[Material for this task Boundary: Start]
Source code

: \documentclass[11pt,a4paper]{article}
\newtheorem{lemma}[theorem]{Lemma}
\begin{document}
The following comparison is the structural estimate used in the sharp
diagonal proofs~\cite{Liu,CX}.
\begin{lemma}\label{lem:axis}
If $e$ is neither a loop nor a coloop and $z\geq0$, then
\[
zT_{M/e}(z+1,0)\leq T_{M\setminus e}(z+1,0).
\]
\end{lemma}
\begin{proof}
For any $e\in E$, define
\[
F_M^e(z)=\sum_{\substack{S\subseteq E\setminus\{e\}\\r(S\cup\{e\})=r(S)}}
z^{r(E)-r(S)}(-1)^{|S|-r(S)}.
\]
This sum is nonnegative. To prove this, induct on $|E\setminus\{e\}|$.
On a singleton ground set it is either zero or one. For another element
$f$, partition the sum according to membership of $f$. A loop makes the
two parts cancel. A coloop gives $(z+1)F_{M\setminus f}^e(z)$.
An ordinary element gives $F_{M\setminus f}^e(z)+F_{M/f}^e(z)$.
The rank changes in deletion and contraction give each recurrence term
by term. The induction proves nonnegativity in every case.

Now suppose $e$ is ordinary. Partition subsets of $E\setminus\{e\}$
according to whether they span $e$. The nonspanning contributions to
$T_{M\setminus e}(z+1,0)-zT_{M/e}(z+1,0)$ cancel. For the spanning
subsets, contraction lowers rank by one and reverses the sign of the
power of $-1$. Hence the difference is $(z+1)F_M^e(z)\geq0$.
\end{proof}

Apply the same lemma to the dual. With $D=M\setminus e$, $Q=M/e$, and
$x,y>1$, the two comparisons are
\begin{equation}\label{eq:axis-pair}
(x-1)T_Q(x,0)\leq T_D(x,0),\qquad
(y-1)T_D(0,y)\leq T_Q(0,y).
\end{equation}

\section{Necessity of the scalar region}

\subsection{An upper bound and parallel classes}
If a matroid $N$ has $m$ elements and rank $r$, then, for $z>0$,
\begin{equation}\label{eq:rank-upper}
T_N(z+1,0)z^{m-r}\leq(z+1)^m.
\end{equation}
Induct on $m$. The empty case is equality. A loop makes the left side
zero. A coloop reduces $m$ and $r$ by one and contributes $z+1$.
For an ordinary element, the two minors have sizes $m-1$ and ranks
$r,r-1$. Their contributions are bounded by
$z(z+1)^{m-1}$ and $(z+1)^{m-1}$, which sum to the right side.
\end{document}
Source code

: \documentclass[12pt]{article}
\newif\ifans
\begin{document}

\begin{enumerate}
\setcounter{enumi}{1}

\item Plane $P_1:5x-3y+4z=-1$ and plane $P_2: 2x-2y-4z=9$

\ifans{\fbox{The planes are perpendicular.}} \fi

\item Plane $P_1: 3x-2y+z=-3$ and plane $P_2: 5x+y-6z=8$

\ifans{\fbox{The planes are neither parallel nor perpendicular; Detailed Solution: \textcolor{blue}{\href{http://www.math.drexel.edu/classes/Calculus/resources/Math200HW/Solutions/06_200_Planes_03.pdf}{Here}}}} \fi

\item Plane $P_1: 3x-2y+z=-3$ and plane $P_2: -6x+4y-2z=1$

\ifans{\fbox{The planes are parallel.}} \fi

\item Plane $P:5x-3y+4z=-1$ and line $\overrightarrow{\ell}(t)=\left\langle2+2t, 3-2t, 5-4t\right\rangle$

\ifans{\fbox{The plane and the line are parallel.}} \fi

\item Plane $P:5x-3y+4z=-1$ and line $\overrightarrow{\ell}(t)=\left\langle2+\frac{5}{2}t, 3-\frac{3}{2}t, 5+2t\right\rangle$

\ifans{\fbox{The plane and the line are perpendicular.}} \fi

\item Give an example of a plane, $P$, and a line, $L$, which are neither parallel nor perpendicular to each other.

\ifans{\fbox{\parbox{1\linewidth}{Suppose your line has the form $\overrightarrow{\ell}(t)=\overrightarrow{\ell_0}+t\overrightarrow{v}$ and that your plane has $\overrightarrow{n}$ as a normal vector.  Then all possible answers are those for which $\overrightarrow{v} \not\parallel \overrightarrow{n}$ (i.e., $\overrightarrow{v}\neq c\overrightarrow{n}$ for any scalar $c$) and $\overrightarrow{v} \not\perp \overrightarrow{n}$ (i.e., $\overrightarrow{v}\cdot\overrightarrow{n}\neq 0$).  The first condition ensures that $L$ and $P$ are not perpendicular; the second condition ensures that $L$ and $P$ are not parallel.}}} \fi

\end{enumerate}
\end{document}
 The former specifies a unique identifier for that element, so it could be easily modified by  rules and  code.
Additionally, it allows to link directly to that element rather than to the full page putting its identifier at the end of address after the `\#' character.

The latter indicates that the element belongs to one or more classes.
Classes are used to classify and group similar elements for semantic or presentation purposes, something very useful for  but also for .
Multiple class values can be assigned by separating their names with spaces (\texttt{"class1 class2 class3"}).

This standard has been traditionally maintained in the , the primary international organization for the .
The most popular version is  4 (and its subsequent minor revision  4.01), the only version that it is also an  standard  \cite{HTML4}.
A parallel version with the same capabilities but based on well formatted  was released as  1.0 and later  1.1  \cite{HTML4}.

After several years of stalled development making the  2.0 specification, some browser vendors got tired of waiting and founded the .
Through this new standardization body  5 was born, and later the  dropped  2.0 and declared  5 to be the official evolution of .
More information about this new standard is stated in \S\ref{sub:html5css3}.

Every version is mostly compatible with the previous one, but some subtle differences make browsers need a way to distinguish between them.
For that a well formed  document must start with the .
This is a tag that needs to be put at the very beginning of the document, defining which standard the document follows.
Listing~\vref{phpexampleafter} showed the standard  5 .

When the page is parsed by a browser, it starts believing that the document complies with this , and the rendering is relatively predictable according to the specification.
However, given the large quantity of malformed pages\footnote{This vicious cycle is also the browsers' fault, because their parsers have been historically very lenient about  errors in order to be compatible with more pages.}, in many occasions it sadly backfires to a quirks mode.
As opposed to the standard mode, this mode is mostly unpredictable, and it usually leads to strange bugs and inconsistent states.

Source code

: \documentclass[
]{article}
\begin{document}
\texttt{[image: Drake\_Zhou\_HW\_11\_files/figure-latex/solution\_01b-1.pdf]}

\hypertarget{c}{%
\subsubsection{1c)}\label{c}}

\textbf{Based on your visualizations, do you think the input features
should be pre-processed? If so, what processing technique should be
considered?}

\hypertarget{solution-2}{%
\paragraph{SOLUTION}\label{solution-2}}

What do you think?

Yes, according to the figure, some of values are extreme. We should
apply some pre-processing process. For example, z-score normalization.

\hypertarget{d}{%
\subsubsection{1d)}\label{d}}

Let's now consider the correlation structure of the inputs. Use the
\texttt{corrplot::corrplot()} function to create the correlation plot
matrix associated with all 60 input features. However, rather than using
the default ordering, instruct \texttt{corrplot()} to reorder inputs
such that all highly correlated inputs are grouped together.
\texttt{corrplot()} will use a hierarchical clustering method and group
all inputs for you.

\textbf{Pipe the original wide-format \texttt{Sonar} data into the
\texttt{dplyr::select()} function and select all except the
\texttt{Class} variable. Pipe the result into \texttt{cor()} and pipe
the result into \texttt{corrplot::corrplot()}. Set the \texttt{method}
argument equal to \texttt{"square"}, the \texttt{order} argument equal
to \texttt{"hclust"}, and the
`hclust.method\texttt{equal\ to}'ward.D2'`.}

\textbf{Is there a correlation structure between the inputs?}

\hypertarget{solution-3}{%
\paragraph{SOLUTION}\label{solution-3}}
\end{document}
[Material for this task Boundary: End]
Task statement -
Please set down each of the entries above exactly as given.

Solution for this task -
Source code

: \documentclass[11pt,a4paper]{article}
\newtheorem{lemma}[theorem]{Lemma}
\begin{document}
The following comparison is the structural estimate used in the sharp
diagonal proofs~\cite{Liu,CX}.
\begin{lemma}\label{lem:axis}
If $e$ is neither a loop nor a coloop and $z\geq0$, then
\[
zT_{M/e}(z+1,0)\leq T_{M\setminus e}(z+1,0).
\]
\end{lemma}
\begin{proof}
For any $e\in E$, define
\[
F_M^e(z)=\sum_{\substack{S\subseteq E\setminus\{e\}\\r(S\cup\{e\})=r(S)}}
z^{r(E)-r(S)}(-1)^{|S|-r(S)}.
\]
This sum is nonnegative. To prove this, induct on $|E\setminus\{e\}|$.
On a singleton ground set it is either zero or one. For another element
$f$, partition the sum according to membership of $f$. A loop makes the
two parts cancel. A coloop gives $(z+1)F_{M\setminus f}^e(z)$.
An ordinary element gives $F_{M\setminus f}^e(z)+F_{M/f}^e(z)$.
The rank changes in deletion and contraction give each recurrence term
by term. The induction proves nonnegativity in every case.

Now suppose $e$ is ordinary. Partition subsets of $E\setminus\{e\}$
according to whether they span $e$. The nonspanning contributions to
$T_{M\setminus e}(z+1,0)-zT_{M/e}(z+1,0)$ cancel. For the spanning
subsets, contraction lowers rank by one and reverses the sign of the
power of $-1$. Hence the difference is $(z+1)F_M^e(z)\geq0$.
\end{proof}

Apply the same lemma to the dual. With $D=M\setminus e$, $Q=M/e$, and
$x,y>1$, the two comparisons are
\begin{equation}\label{eq:axis-pair}
(x-1)T_Q(x,0)\leq T_D(x,0),\qquad
(y-1)T_D(0,y)\leq T_Q(0,y).
\end{equation}

\section{Necessity of the scalar region}

\subsection{An upper bound and parallel classes}
If a matroid $N$ has $m$ elements and rank $r$, then, for $z>0$,
\begin{equation}\label{eq:rank-upper}
T_N(z+1,0)z^{m-r}\leq(z+1)^m.
\end{equation}
Induct on $m$. The empty case is equality. A loop makes the left side
zero. A coloop reduces $m$ and $r$ by one and contributes $z+1$.
For an ordinary element, the two minors have sizes $m-1$ and ranks
$r,r-1$. Their contributions are bounded by
$z(z+1)^{m-1}$ and $(z+1)^{m-1}$, which sum to the right side.
\end{document}
Source code

: \documentclass[12pt]{article}
\newif\ifans
\begin{document}

\begin{enumerate}
\setcounter{enumi}{1}

\item Plane $P_1:5x-3y+4z=-1$ and plane $P_2: 2x-2y-4z=9$

\ifans{\fbox{The planes are perpendicular.}} \fi

\item Plane $P_1: 3x-2y+z=-3$ and plane $P_2: 5x+y-6z=8$

\ifans{\fbox{The planes are neither parallel nor perpendicular; Detailed Solution: \textcolor{blue}{\href{http://www.math.drexel.edu/classes/Calculus/resources/Math200HW/Solutions/06_200_Planes_03.pdf}{Here}}}} \fi

\item Plane $P_1: 3x-2y+z=-3$ and plane $P_2: -6x+4y-2z=1$

\ifans{\fbox{The planes are parallel.}} \fi

\item Plane $P:5x-3y+4z=-1$ and line $\overrightarrow{\ell}(t)=\left\langle2+2t, 3-2t, 5-4t\right\rangle$

\ifans{\fbox{The plane and the line are parallel.}} \fi

\item Plane $P:5x-3y+4z=-1$ and line $\overrightarrow{\ell}(t)=\left\langle2+\frac{5}{2}t, 3-\frac{3}{2}t, 5+2t\right\rangle$

\ifans{\fbox{The plane and the line are perpendicular.}} \fi

\item Give an example of a plane, $P$, and a line, $L$, which are neither parallel nor perpendicular to each other.

\ifans{\fbox{\parbox{1\linewidth}{Suppose your line has the form $\overrightarrow{\ell}(t)=\overrightarrow{\ell_0}+t\overrightarrow{v}$ and that your plane has $\overrightarrow{n}$ as a normal vector.  Then all possible answers are those for which $\overrightarrow{v} \not\parallel \overrightarrow{n}$ (i.e., $\overrightarrow{v}\neq c\overrightarrow{n}$ for any scalar $c$) and $\overrightarrow{v} \not\perp \overrightarrow{n}$ (i.e., $\overrightarrow{v}\cdot\overrightarrow{n}\neq 0$).  The first condition ensures that $L$ and $P$ are not perpendicular; the second condition ensures that $L$ and $P$ are not parallel.}}} \fi

\end{enumerate}
\end{document}
 The former specifies a unique identifier for that element, so it could be easily modified by  rules and  code.
Additionally, it allows to link directly to that element rather than to the full page putting its identifier at the end of address after the `\#' character.

The latter indicates that the element belongs to one or more classes.
Classes are used to classify and group similar elements for semantic or presentation purposes, something very useful for  but also for .
Multiple class values can be assigned by separating their names with spaces (\texttt{"class1 class2 class3"}).

This standard has been traditionally maintained in the , the primary international organization for the .
The most popular version is  4 (and its subsequent minor revision  4.01), the only version that it is also an  standard  \cite{HTML4}.
A parallel version with the same capabilities but based on well formatted  was released as  1.0 and later  1.1  \cite{HTML4}.

After several years of stalled development making the  2.0 specification, some browser vendors got tired of waiting and founded the .
Through this new standardization body  5 was born, and later the  dropped  2.0 and declared  5 to be the official evolution of .
More information about this new standard is stated in \S\ref{sub:html5css3}.

Every version is mostly compatible with the previous one, but some subtle differences make browsers need a way to distinguish between them.
For that a well formed  document must start with the .
This is a tag that needs to be put at the very beginning of the document, defining which standard the document follows.
Listing~\vref{phpexampleafter} showed the standard  5 .

When the page is parsed by a browser, it starts believing that the document complies with this , and the rendering is relatively predictable according to the specification.
However, given the large quantity of malformed pages\footnote{This vicious cycle is also the browsers' fault, because their parsers have been historically very lenient about  errors in order to be compatible with more pages.}, in many occasions it sadly backfires to a quirks mode.
As opposed to the standard mode, this mode is mostly unpredictable, and it usually leads to strange bugs and inconsistent states.

Source code

: \documentclass[
]{article}
\begin{document}
\texttt{[image: Drake\_Zhou\_HW\_11\_files/figure-latex/solution\_01b-1.pdf]}

\hypertarget{c}{%
\subsubsection{1c)}\label{c}}

\textbf{Based on your visualizations, do you think the input features
should be pre-processed? If so, what processing technique should be
considered?}

\hypertarget{solution-2}{%
\paragraph{SOLUTION}\label{solution-2}}

What do you think?

Yes, according to the figure, some of values are extreme. We should
apply some pre-processing process. For example, z-score normalization.

\hypertarget{d}{%
\subsubsection{1d)}\label{d}}

Let's now consider the correlation structure of the inputs. Use the
\texttt{corrplot::corrplot()} function to create the correlation plot
matrix associated with all 60 input features. However, rather than using
the default ordering, instruct \texttt{corrplot()} to reorder inputs
such that all highly correlated inputs are grouped together.
\texttt{corrplot()} will use a hierarchical clustering method and group
all inputs for you.

\textbf{Pipe the original wide-format \texttt{Sonar} data into the
\texttt{dplyr::select()} function and select all except the
\texttt{Class} variable. Pipe the result into \texttt{cor()} and pipe
the result into \texttt{corrplot::corrplot()}. Set the \texttt{method}
argument equal to \texttt{"square"}, the \texttt{order} argument equal
to \texttt{"hclust"}, and the
`hclust.method\texttt{equal\ to}'ward.D2'`.}

\textbf{Is there a correlation structure between the inputs?}

\hypertarget{solution-3}{%
\paragraph{SOLUTION}\label{solution-3}}
\end{document}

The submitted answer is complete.